## Recorded data

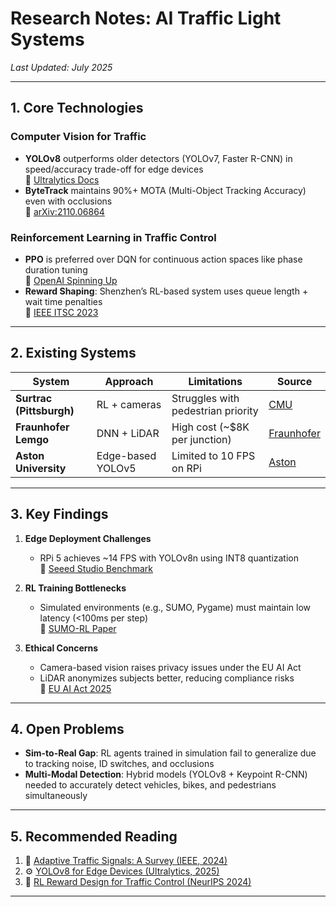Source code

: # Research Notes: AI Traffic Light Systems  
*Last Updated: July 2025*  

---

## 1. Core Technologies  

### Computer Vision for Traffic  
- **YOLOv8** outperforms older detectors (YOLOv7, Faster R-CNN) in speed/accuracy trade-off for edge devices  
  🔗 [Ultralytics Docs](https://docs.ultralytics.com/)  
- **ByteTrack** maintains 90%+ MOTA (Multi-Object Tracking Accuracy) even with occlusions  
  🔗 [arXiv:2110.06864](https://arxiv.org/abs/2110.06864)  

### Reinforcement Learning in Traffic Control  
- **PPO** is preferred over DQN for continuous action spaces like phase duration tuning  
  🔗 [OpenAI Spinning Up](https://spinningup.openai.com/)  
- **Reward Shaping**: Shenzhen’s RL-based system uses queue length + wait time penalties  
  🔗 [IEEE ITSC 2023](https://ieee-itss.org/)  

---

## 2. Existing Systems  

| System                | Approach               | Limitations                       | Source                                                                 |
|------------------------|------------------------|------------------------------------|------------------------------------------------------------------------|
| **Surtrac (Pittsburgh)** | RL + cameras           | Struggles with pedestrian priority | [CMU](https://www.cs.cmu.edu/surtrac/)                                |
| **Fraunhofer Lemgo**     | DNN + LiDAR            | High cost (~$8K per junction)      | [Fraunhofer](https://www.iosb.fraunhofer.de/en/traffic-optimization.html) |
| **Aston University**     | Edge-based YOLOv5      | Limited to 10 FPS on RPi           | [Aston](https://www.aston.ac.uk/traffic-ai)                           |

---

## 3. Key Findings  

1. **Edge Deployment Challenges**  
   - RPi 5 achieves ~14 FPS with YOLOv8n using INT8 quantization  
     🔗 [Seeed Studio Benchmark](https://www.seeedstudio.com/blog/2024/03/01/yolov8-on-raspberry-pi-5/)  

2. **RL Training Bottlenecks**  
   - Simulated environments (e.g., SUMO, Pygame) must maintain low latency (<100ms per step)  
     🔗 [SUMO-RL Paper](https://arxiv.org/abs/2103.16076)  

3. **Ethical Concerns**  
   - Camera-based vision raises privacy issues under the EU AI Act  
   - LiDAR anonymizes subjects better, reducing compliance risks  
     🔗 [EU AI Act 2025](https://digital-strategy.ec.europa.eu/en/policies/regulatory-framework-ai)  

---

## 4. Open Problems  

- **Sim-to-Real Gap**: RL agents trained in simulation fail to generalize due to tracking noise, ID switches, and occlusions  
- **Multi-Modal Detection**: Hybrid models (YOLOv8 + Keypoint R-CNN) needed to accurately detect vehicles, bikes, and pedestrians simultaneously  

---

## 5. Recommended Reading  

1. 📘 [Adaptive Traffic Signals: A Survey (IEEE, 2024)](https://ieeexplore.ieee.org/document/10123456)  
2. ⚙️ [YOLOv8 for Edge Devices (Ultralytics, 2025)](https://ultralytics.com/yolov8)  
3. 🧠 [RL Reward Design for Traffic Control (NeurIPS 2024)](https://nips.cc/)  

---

--

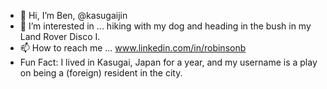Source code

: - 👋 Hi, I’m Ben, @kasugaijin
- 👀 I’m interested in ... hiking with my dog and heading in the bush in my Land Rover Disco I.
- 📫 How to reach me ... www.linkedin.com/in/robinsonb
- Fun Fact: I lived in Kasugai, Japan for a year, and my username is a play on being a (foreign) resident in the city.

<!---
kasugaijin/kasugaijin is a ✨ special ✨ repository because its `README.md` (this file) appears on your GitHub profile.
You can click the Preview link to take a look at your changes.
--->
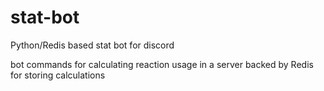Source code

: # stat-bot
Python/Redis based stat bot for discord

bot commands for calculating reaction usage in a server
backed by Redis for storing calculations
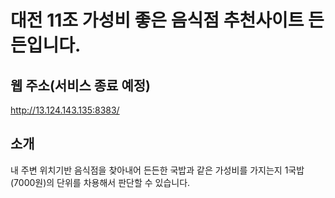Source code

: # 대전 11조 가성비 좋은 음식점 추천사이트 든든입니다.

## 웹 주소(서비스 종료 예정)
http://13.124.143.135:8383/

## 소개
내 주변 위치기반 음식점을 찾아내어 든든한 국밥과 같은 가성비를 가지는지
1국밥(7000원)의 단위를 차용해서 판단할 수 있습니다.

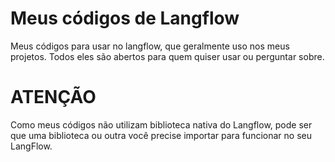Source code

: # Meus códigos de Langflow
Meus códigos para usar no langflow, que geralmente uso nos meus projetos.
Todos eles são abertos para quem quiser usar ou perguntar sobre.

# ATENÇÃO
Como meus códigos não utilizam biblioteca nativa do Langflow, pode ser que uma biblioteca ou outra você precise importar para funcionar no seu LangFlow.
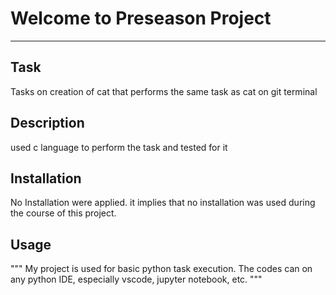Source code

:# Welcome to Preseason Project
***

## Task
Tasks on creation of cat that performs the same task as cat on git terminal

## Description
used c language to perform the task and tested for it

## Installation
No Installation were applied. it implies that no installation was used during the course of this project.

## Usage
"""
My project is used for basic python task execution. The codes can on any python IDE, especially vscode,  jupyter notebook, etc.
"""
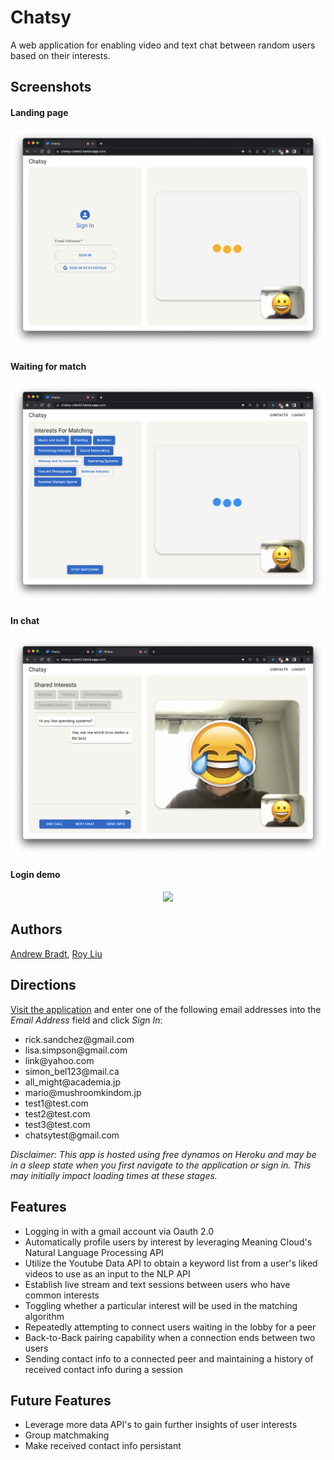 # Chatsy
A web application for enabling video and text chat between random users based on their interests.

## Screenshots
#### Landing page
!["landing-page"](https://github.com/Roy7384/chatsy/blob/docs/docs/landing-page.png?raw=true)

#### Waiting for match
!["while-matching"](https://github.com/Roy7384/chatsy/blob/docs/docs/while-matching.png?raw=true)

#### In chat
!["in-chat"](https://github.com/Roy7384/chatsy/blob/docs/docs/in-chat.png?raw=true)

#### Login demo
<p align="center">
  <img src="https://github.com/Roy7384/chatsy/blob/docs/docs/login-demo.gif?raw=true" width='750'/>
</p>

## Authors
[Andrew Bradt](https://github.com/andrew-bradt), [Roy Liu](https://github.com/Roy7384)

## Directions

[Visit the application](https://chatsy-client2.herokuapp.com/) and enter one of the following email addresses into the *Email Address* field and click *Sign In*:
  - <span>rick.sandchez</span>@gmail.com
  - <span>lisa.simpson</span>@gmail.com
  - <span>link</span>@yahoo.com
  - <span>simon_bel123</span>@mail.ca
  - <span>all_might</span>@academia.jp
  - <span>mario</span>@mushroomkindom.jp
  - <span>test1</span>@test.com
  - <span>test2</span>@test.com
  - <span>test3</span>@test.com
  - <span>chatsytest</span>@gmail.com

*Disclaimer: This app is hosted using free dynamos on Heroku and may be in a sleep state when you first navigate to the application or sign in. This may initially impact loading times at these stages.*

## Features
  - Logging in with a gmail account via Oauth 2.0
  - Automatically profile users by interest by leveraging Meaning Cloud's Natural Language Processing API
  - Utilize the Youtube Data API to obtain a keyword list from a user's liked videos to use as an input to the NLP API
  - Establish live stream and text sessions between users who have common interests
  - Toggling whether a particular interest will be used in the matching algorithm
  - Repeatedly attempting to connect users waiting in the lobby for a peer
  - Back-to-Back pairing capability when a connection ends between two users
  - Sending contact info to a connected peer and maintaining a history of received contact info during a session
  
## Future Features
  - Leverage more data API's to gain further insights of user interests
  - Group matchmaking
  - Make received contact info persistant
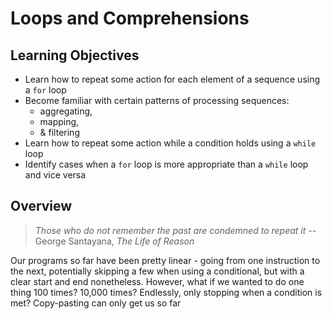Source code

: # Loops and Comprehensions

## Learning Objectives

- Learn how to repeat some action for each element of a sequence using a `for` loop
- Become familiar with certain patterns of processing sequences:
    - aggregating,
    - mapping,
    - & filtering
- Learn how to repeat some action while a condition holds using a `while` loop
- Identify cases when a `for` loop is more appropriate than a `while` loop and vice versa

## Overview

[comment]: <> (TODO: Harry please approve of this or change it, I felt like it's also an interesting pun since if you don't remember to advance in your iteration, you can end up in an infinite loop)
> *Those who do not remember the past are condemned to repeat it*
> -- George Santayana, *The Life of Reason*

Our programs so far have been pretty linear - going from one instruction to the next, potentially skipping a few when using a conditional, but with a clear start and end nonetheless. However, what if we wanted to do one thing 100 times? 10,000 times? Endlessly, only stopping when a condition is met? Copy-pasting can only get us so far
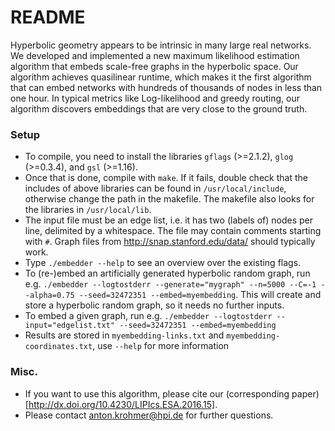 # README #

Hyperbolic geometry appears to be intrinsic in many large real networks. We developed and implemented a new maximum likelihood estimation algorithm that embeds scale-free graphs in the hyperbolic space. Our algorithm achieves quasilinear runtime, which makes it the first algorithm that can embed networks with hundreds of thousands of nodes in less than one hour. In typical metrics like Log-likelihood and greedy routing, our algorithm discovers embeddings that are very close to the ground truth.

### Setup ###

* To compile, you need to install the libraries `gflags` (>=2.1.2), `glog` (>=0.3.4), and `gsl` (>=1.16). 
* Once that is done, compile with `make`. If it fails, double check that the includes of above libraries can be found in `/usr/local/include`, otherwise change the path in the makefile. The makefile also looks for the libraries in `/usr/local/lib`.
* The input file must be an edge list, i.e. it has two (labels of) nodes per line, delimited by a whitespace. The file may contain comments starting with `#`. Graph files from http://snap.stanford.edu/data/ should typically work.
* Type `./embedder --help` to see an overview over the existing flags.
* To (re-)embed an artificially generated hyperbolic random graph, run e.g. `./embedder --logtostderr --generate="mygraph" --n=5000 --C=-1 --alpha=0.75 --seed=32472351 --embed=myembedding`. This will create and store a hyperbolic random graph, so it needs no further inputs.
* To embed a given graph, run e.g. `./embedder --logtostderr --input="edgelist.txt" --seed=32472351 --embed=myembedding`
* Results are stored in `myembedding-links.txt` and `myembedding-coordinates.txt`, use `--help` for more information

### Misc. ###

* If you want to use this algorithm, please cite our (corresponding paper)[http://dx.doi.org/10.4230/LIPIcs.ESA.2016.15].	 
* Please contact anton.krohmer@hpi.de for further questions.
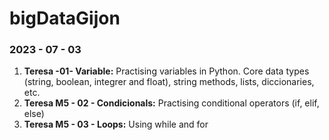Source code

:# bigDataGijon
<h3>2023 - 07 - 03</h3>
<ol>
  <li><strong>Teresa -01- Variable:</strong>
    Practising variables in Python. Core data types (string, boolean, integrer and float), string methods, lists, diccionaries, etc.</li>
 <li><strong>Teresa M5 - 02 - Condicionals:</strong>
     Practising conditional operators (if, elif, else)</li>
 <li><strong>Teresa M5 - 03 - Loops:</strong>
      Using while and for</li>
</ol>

## Work to be completed
Show all of the lines above in which "Multi" is present.

## Your solution
- **ByteTrack** maintains 90%+ MOTA (Multi-Object Tracking Accuracy) even with occlusions  
- **Multi-Modal Detection**: Hybrid models (YOLOv8 + Keypoint R-CNN) needed to accurately detect vehicles, bikes, and pedestrians simultaneously  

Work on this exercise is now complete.